Mackey's outspoken opinions aren't confined to health care. A few days after his chairmanship announcement, the Jan. 4 New Yorker published a lengthy Mackey profile by Nick Paumgarten likely to add fuel to the controversy. Amid bemusing reflections about spiritual epiphanies, deep-breathing exercises, and his own rebirthing, Mackey declares his belief that "'no scientific consensus exists' regarding the causes of climate change," dismisses "hysteria about global warming" and international efforts to mitigate its effects, and argues, "Historically, prosperity tends to correlate to warmer temperatures." At a minimum, that would seem to make pointless – or even counterproductive – his company's earnestly helpful website enabling customers to calculate their "household carbon footprint." Moreover, the company proudly emphasizes its Green Mission and promotes many programs aimed at environmental action and awareness; Mackey's statements on climate change would seem to have the potential to undermine that work.
In response, Whole Foods spokeswoman Libba Letton said: "I think most of our regular shoppers understand the difference between John Mackey making a personal statement of his opinion about an issue ... versus the corporate policies that govern our organization across almost 300 stores. ... There all sorts of things that we do, day in and day out, that speak to how we care for the environment," reflecting one of the company's "core values." As for shareholder concerns that Mackey's statements might undermine consumer confidence in the Whole Foods brand, Letton said, "I don't sense anything except confidence in Mackey's abilities as CEO of this company and his vision and leadership."
Clayton argues that Mackey's eccentric outspokenness is offending core customers, hurting the Whole Foods brand, and undermining the company's bottom line. "Mackey continues to look for opportunities to publicly tweak Whole Foods' core customer base," he said. "It makes very little sense from a business point of view for the CEO of a company to put his personal beliefs and his partisan commitments ahead of the reputation of his company, and its appeal to consumers.

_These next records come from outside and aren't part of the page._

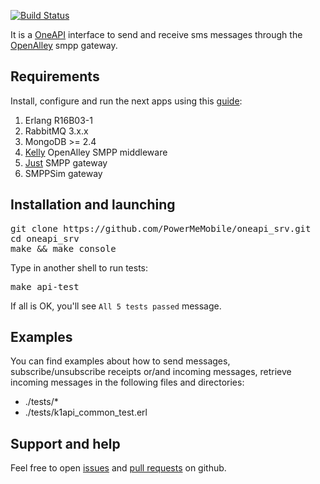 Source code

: [![Build Status](https://travis-ci.org/PowerMeMobile/oneapi_srv.svg?branch=master)](https://travis-ci.org/PowerMeMobile/oneapi_srv)

It is a [OneAPI] interface to send and receive sms messages
through the [OpenAlley] smpp gateway.

## Requirements ##

Install, configure and run the next apps using this [guide]:

1. Erlang R16B03-1
2. RabbitMQ 3.x.x
3. MongoDB >= 2.4
4. [Kelly] OpenAlley SMPP middleware
5. [Just] SMPP gateway
6. SMPPSim gateway

## Installation and launching ##

<pre>
git clone https://github.com/PowerMeMobile/oneapi_srv.git
cd oneapi_srv
make && make console
</pre>

Type in another shell to run tests:

<pre>
make api-test
</pre>

If all is OK, you'll see `All 5 tests passed` message.

## Examples ##

You can find examples about how to send messages, subscribe/unsubscribe
receipts or/and incoming messages, retrieve incoming messages
in the following files and directories:

- ./tests/*
- ./tests/k1api_common_test.erl

## Support and help ##

Feel free to open [issues] and [pull requests] on github.

[OneAPI]: http://www.gsma.com/oneapi/sms-restful-api
[OpenAlley]: http://www.powermemobile.com/PressRelease-OpenAlley
[kelly]: https://github.com/PowerMeMobile/kelly
[guide]: https://github.com/PowerMeMobile/kelly#readme
[just]: https://github.com/PowerMeMobile/just_mini_rel
[issues]: https://github.com/PowerMeMobile/k1api/issues
[pull requests]: https://github.com/PowerMeMobile/k1api/pulls
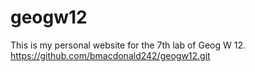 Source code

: # geogw12
This is my personal website for the 7th lab of Geog W 12.
https://github.com/bmacdonald242/geogw12.git
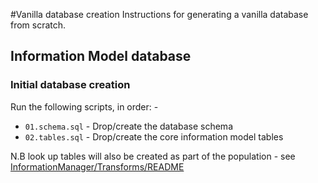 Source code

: #Vanilla database creation
Instructions for generating a vanilla database from scratch.


## Information Model database

### Initial database creation
Run the following scripts, in order: -
* `01.schema.sql` - Drop/create the database schema
* `02.tables.sql` - Drop/create the core information model tables

N.B look up tables will also be created as part of the population - see [InformationManager/Transforms/README](\\Transforms/README.md)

"The guy's got a John Galt complex," Clayton continued, referring to the pouting hero of Ayn Rand's libertarian cult novel Atlas Shrugged. "It's unfortunate that he keeps indulging in it, rather than putting his obligations to the company ahead of his personal preferences." Indeed, Mackey told Paumgarten that Rand was mistaken in describing her own philosophy as based on "selfishness" and that he's a better marketer. "And, by telling people that it's all about selfishness, you're alienating a huge potential part of the market unnecessarily," Mackey said. "She really meant self-interest. Enlightened self-interest. So why use 'selfishness'? It's a bad brand."
On matters of public policy, some shareholders argue, Mackey needs to heed his own advice.